• **AIM OF THE EXERCISE**
Your answer must consist solely of the line containing "## Level: Year 2 , Semester 1" and each line after it through the end of the data, copied exactly.

[Saved entries]
BEGIN

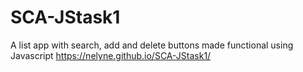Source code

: # SCA-JStask1
A list app with search, add and delete buttons made functional using Javascript
https://nelyne.github.io/SCA-JStask1/
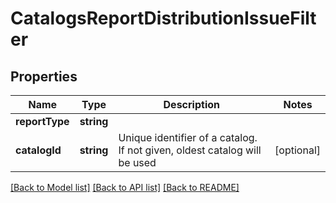 # CatalogsReportDistributionIssueFilter

## Properties
Name | Type | Description | Notes
------------ | ------------- | ------------- | -------------
**reportType** | **string** |  | 
**catalogId** | **string** | Unique identifier of a catalog. If not given, oldest catalog will be used | [optional] 

[[Back to Model list]](../README.md#documentation-for-models) [[Back to API list]](../README.md#documentation-for-api-endpoints) [[Back to README]](../README.md)


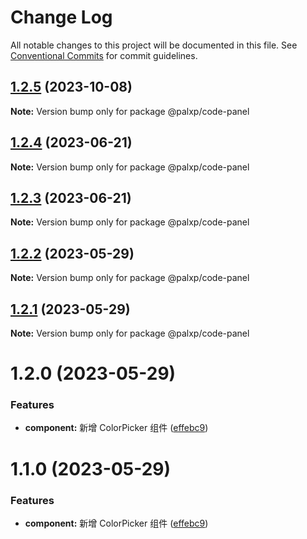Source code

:# Change Log

All notable changes to this project will be documented in this file.
See [Conventional Commits](https://conventionalcommits.org) for commit guidelines.

## [1.2.5](https://github.com/palxiao/front-end-arsenal/compare/@palxp/code-panel@1.2.4...@palxp/code-panel@1.2.5) (2023-10-08)

**Note:** Version bump only for package @palxp/code-panel





## [1.2.4](https://github.com/palxiao/front-end-arsenal/compare/@palxp/code-panel@1.2.3...@palxp/code-panel@1.2.4) (2023-06-21)

**Note:** Version bump only for package @palxp/code-panel





## [1.2.3](https://github.com/palxiao/front-end-arsenal/compare/@palxp/code-panel@1.2.2...@palxp/code-panel@1.2.3) (2023-06-21)

**Note:** Version bump only for package @palxp/code-panel





## [1.2.2](https://github.com/palxiao/front-end-arsenal/compare/@palxp/code-panel@1.2.1...@palxp/code-panel@1.2.2) (2023-05-29)

**Note:** Version bump only for package @palxp/code-panel





## [1.2.1](https://github.com/palxiao/front-end-arsenal/compare/@palxp/code-panel@1.2.0...@palxp/code-panel@1.2.1) (2023-05-29)

**Note:** Version bump only for package @palxp/code-panel





# 1.2.0 (2023-05-29)


### Features

* **component:** 新增 ColorPicker 组件 ([effebc9](https://github.com/palxiao/front-end-arsenal/commit/effebc9795ce1426f3126c1fe07e58673da5748a))





# 1.1.0 (2023-05-29)


### Features

* **component:** 新增 ColorPicker 组件 ([effebc9](https://github.com/palxiao/front-end-arsenal/commit/effebc9795ce1426f3126c1fe07e58673da5748a))
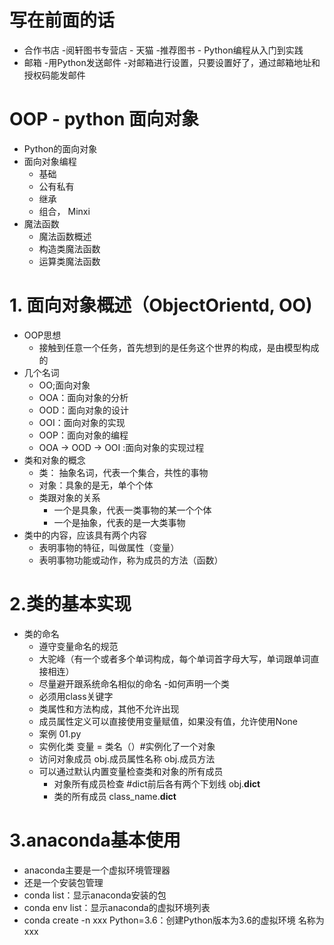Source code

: # 写在前面的话
- 合作书店 
    -阅轩图书专营店 - 天猫
    -推荐图书 - Python编程从入门到实践
- 邮箱
    -用Python发送邮件
    -对邮箱进行设置，只要设置好了，通过邮箱地址和授权码能发邮件

# OOP - python 面向对象
- Python的面向对象
- 面向对象编程
    - 基础
    - 公有私有
    - 继承
    - 组合， Minxi
- 魔法函数
    - 魔法函数概述
    - 构造类魔法函数
    - 运算类魔法函数
# 1. 面向对象概述（ObjectOrientd, OO)
- OOP思想
    - 接触到任意一个任务，首先想到的是任务这个世界的构成，是由模型构成的
- 几个名词
    - OO;面向对象
    - OOA：面向对象的分析
    - OOD：面向对象的设计
    - OOI：面向对象的实现
    - OOP：面向对象的编程
    - OOA -> OOD -> OOI :面向对象的实现过程
- 类和对象的概念
    - 类： 抽象名词，代表一个集合，共性的事物 
    - 对象：具象的是无，单个个体
    - 类跟对象的关系
        - 一个是具象，代表一类事物的某一个个体
        - 一个是抽象，代表的是一大类事物
- 类中的内容，应该具有两个内容
    - 表明事物的特征，叫做属性（变量）
    - 表明事物功能或动作，称为成员的方法（函数）
# 2.类的基本实现
- 类的命名
    - 遵守变量命名的规范
    - 大驼峰（有一个或者多个单词构成，每个单词首字母大写，单词跟单词直接相连）
    - 尽量避开跟系统命名相似的命名
-如何声明一个类
    - 必须用class关键字
    - 类属性和方法构成，其他不允许出现
    - 成员属性定义可以直接使用变量赋值，如果没有值，允许使用None
    - 案例 01.py
    - 实例化类
        变量 = 类名（）#实例化了一个对象
    - 访问对象成员
        obj.成员属性名称
        obj.成员方法
    - 可以通过默认内置变量检查类和对象的所有成员
        - 对象所有成员检查
                #dict前后各有两个下划线
                obj.__dict__
        - 类的所有成员
                class_name.__dict__
    
# 3.anaconda基本使用
- anaconda主要是一个虚拟环境管理器
- 还是一个安装包管理
- conda list：显示anaconda安装的包
- conda env list：显示anaconda的虚拟环境列表
- conda create -n xxx Python=3.6：创建Python版本为3.6的虚拟环境 名称为xxx
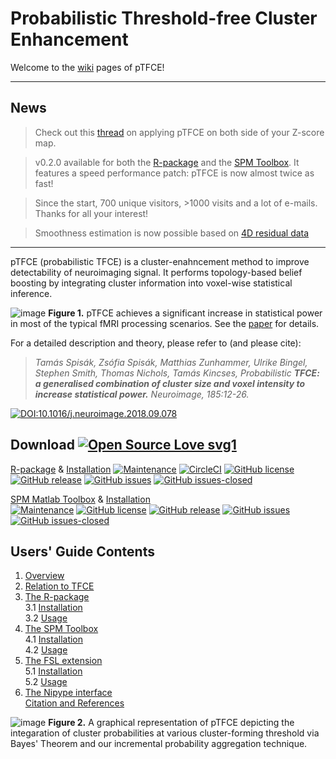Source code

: # Probabilistic Threshold-free Cluster Enhancement 

Welcome to the [wiki](https://spisakt.github.io/pTFCE/) pages of pTFCE!

----------------------------------------
## News
> Check out this [thread](https://github.com/spisakt/pTFCE/issues/2) on applying pTFCE on both side of your Z-score map.

> v0.2.0 available for both the [R-package](https://github.com/spisakt/pTFCE/releases) and the [SPM Toolbox](https://github.com/spisakt/pTFCE_spm/releases). It features a speed performance patch: pTFCE is now almost twice as fast! 

> Since the start, 700 unique visitors, >1000 visits and a lot of e-mails. Thanks for all your interest! 

> Smoothness estimation is now possible based on [4D residual data](https://github.com/spisakt/pTFCE/wiki/Some-important-notes-on-smoothness-estimation)

----------------------------------------

pTFCE (probabilistic TFCE) is a cluster-enahncement method to improve detectability of neuroimaging signal.
It performs topology-based belief boosting by integrating cluster information into voxel-wise statistical inference.

![image](img/power.png)
**Figure 1.** pTFCE achieves a significant increase in statistical power in most of the typical fMRI processing scenarios.
See the [paper](https://doi.org/10.1016/j.neuroimage.2018.09.078) for details.

For a detailed description and theory, please refer to (and please cite):

> _Tamás Spisák, Zsófia Spisák, Matthias Zunhammer, Ulrike Bingel, Stephen Smith, Thomas Nichols, Tamás Kincses, Probabilistic **TFCE: a generalised combination of cluster size and voxel intensity to increase statistical power.** Neuroimage, 185:12-26._

[![DOI:10.1016/j.neuroimage.2018.09.078](https://zenodo.org/badge/DOI/10.1016/j.neuroimage.2018.09.078.svg)](https://doi.org/10.1016/j.neuroimage.2018.09.078)

## Download [![Open Source Love svg1](https://badges.frapsoft.com/os/v1/open-source.svg?v=103)](https://github.com/spisakt/pTFCE)
 [R-package](https://github.com/spisakt/pTFCE/releases) & [Installation](https://github.com/spisakt/pTFCE/wiki/3.-R-package) 
[![Maintenance](https://img.shields.io/badge/Maintained%3F-yes-green.svg)](https://github.com/spisakt/pTFCE/graphs/commit-activity)
[![CircleCI](https://circleci.com/gh/spisakt/pTFCE.svg?style=svg)](https://circleci.com/gh/spisakt/ptfce)
[![GitHub license](https://img.shields.io/github/license/spisakt/pTFCE.svg)](https://github.com/spisakt/pTFCE/blob/master/LICENSE)
[![GitHub release](https://img.shields.io/github/release/spisakt/pTFCE.svg)](https://github.com/spisakt/pTFCE/releases/)
[![GitHub issues](https://img.shields.io/github/issues/spisakt/pTFCE.svg)](https://GitHub.com/spisakt/pTFCE/issues/)
[![GitHub issues-closed](https://img.shields.io/github/issues-closed/spisakt/pTFCE.svg)](https://GitHub.com/spisakt/pTFCE/issues?q=is%3Aissue+is%3Aclosed)<br/>
 
 [SPM Matlab Toolbox](https://github.com/spisakt/pTFCE_spm/releases) & [Installation](https://github.com/spisakt/pTFCE/wiki/4.-SPM-Toolbox)<br/>
 [![Maintenance](https://img.shields.io/badge/Maintained%3F-yes-green.svg)](https://github.com/spisakt/pTFCE_SPM/graphs/commit-activity)
[![GitHub license](https://img.shields.io/github/license/spisakt/pTFCE_SPM.svg)](https://github.com/spisakt/pTFCE_SPM/blob/master/LICENSE)
[![GitHub release](https://img.shields.io/github/release/spisakt/pTFCE_SPM.svg)](https://github.com/spisakt/pTFCE_SPM/releases/)
[![GitHub issues](https://img.shields.io/github/issues/spisakt/pTFCE_SPM.svg)](https://GitHub.com/spisakt/pTFCE_SPM/issues/)
[![GitHub issues-closed](https://img.shields.io/github/issues-closed/spisakt/pTFCE_SPM.svg)](https://GitHub.com/spisakt/pTFCE_SPM/issues?q=is%3Aissue+is%3Aclosed)

## Users' Guide Contents
1. [Overview](https://github.com/spisakt/pTFCE/wiki/1.-Overview)
2. [Relation to TFCE](https://github.com/spisakt/pTFCE/wiki/2.-Relation-to-TFCE)
3. [The R-package](https://github.com/spisakt/pTFCE/wiki/3.-R-package)<br/>
   3.1 [Installation](https://github.com/spisakt/pTFCE/wiki/3.-R-package)<br/>
   3.2 [Usage](https://github.com/spisakt/pTFCE/wiki/3.-R-package)
4. [The SPM Toolbox](https://github.com/spisakt/pTFCE/wiki/4.-SPM-Toolbox)<br/>
   4.1 [Installation](https://github.com/spisakt/pTFCE/wiki/4.-SPM-Toolbox)<br/> 
   4.2 [Usage](https://github.com/spisakt/pTFCE/wiki/4.-SPM-Toolbox)
5. [The FSL extension](https://github.com/spisakt/pTFCE/wiki/5.-FSL-extension)<br/>
   5.1 [Installation](https://github.com/spisakt/pTFCE/wiki/5.-FSL-extension)<br/>
   5.2 [Usage](https://github.com/spisakt/pTFCE/wiki/5.-FSL-extension)
6. [The Nipype interface](https://github.com/spisakt/pTFCE/wiki/6.-Nipype-Interface) <br/>
[Citation and References](https://github.com/spisakt/pTFCE/wiki/Citation-&-References)

![image](img/graphical_abstract.png)
**Figure 2.** A graphical representation of pTFCE depicting the integaration of cluster probabilities at various cluster-forming threshold via Bayes' Theorem and our incremental probability aggregation technique.


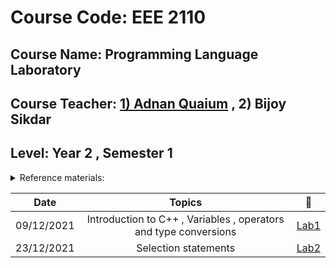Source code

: 
# Course Code: EEE 2110
## Course Name: Programming Language Laboratory
## Course Teacher: [**1) Adnan Quaium**](https://adnan.quaium.com/) , **2) Bijoy Sikdar**
## Level: Year 2 , Semester 1

<details><summary>
Reference materials:
</summary>

### a) [**Lab Manual**](https://github.com/Md-Sabbir-Ahmed/EEE2110/blob/main/EEE2110.pdf)
### b) **Books**
####  i) [Schaum's Outline of Programming with C++ by John Hubbard](https://github.com/Md-Sabbir-Ahmed/EEE2110/blob/main/schaums-outline-of-programming-with-c%2B%2B.pdf)
### c) **Videos**
####  1) [**Increment Decrement Operator**](https://www.youtube.com/watch?v=8Z36oRXVDgs) 
####  2) [**Leap Year**](https://www.youtube.com/watch?v=Ol3ialGySE4&t)

 </details>

|Date|Topics|:link:|
|:-----:|:------:|:-----:|
|09/12/2021|Introduction to C++ , Variables , operators and type conversions |[Lab1](https://github.com/Md-Sabbir-Ahmed/EEE2110/tree/main/LAB%2001)|
|23/12/2021|Selection statements|[Lab2](https://github.com/Md-Sabbir-Ahmed/EEE2110/tree/main/LAB%2002/Chapter%2003)|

END

• **SOLUTION FOR THIS EXERCISE**
## Level: Year 2 , Semester 1

<details><summary>
Reference materials:
</summary>

### a) [**Lab Manual**](https://github.com/Md-Sabbir-Ahmed/EEE2110/blob/main/EEE2110.pdf)
### b) **Books**
####  i) [Schaum's Outline of Programming with C++ by John Hubbard](https://github.com/Md-Sabbir-Ahmed/EEE2110/blob/main/schaums-outline-of-programming-with-c%2B%2B.pdf)
### c) **Videos**
####  1) [**Increment Decrement Operator**](https://www.youtube.com/watch?v=8Z36oRXVDgs) 
####  2) [**Leap Year**](https://www.youtube.com/watch?v=Ol3ialGySE4&t)

 </details>

|Date|Topics|:link:|
|:-----:|:------:|:-----:|
|09/12/2021|Introduction to C++ , Variables , operators and type conversions |[Lab1](https://github.com/Md-Sabbir-Ahmed/EEE2110/tree/main/LAB%2001)|
|23/12/2021|Selection statements|[Lab2](https://github.com/Md-Sabbir-Ahmed/EEE2110/tree/main/LAB%2002/Chapter%2003)|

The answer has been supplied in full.